--- Rendered images with source text ---
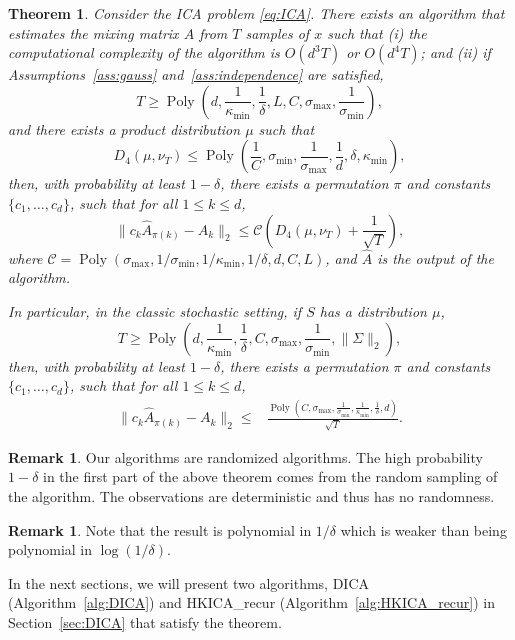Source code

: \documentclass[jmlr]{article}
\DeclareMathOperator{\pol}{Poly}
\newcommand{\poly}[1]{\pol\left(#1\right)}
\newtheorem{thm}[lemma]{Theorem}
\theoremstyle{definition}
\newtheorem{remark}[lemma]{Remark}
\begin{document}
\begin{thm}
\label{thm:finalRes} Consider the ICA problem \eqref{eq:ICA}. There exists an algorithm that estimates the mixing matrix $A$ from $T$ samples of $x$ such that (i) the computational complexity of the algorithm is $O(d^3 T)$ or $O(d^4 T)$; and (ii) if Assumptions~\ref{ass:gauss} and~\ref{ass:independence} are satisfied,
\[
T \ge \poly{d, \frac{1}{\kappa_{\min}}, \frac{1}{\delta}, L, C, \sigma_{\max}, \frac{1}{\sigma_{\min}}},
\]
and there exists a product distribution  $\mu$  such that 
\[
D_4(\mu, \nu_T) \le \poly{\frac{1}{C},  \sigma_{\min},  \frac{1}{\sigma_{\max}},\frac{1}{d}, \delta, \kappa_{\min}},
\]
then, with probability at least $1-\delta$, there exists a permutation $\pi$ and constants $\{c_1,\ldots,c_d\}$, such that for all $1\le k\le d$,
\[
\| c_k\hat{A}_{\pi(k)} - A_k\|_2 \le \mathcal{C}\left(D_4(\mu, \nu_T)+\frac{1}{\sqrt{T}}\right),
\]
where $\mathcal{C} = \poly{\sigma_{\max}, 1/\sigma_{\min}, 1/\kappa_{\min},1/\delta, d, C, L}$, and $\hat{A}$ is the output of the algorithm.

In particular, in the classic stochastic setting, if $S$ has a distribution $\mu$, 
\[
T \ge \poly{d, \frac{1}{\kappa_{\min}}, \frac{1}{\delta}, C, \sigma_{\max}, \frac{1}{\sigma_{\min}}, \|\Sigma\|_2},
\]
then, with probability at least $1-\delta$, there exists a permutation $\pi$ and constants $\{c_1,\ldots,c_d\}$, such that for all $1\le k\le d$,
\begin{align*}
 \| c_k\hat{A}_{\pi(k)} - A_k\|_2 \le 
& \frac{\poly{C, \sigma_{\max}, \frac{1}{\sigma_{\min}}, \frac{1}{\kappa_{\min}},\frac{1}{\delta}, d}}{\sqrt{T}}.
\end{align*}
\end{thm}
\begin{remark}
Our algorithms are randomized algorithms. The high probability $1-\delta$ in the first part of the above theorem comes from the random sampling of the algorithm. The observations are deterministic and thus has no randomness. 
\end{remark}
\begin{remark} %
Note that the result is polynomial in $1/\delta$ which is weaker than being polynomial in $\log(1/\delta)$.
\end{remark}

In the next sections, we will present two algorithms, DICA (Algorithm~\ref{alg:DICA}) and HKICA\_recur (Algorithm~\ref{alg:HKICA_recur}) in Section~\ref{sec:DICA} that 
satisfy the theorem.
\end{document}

--- ASSIGNED TASK ---
Every line above should be reproduced exactly, please, with no pictures included.

--- PROBLEM SOLUTION ---
Source code

: \documentclass[jmlr]{article}
\DeclareMathOperator{\pol}{Poly}
\newcommand{\poly}[1]{\pol\left(#1\right)}
\newtheorem{thm}[lemma]{Theorem}
\theoremstyle{definition}
\newtheorem{remark}[lemma]{Remark}
\begin{document}
\begin{thm}
\label{thm:finalRes} Consider the ICA problem \eqref{eq:ICA}. There exists an algorithm that estimates the mixing matrix $A$ from $T$ samples of $x$ such that (i) the computational complexity of the algorithm is $O(d^3 T)$ or $O(d^4 T)$; and (ii) if Assumptions~\ref{ass:gauss} and~\ref{ass:independence} are satisfied,
\[
T \ge \poly{d, \frac{1}{\kappa_{\min}}, \frac{1}{\delta}, L, C, \sigma_{\max}, \frac{1}{\sigma_{\min}}},
\]
and there exists a product distribution  $\mu$  such that 
\[
D_4(\mu, \nu_T) \le \poly{\frac{1}{C},  \sigma_{\min},  \frac{1}{\sigma_{\max}},\frac{1}{d}, \delta, \kappa_{\min}},
\]
then, with probability at least $1-\delta$, there exists a permutation $\pi$ and constants $\{c_1,\ldots,c_d\}$, such that for all $1\le k\le d$,
\[
\| c_k\hat{A}_{\pi(k)} - A_k\|_2 \le \mathcal{C}\left(D_4(\mu, \nu_T)+\frac{1}{\sqrt{T}}\right),
\]
where $\mathcal{C} = \poly{\sigma_{\max}, 1/\sigma_{\min}, 1/\kappa_{\min},1/\delta, d, C, L}$, and $\hat{A}$ is the output of the algorithm.

In particular, in the classic stochastic setting, if $S$ has a distribution $\mu$, 
\[
T \ge \poly{d, \frac{1}{\kappa_{\min}}, \frac{1}{\delta}, C, \sigma_{\max}, \frac{1}{\sigma_{\min}}, \|\Sigma\|_2},
\]
then, with probability at least $1-\delta$, there exists a permutation $\pi$ and constants $\{c_1,\ldots,c_d\}$, such that for all $1\le k\le d$,
\begin{align*}
 \| c_k\hat{A}_{\pi(k)} - A_k\|_2 \le 
& \frac{\poly{C, \sigma_{\max}, \frac{1}{\sigma_{\min}}, \frac{1}{\kappa_{\min}},\frac{1}{\delta}, d}}{\sqrt{T}}.
\end{align*}
\end{thm}
\begin{remark}
Our algorithms are randomized algorithms. The high probability $1-\delta$ in the first part of the above theorem comes from the random sampling of the algorithm. The observations are deterministic and thus has no randomness. 
\end{remark}
\begin{remark} %
Note that the result is polynomial in $1/\delta$ which is weaker than being polynomial in $\log(1/\delta)$.
\end{remark}

In the next sections, we will present two algorithms, DICA (Algorithm~\ref{alg:DICA}) and HKICA\_recur (Algorithm~\ref{alg:HKICA_recur}) in Section~\ref{sec:DICA} that 
satisfy the theorem.
\end{document}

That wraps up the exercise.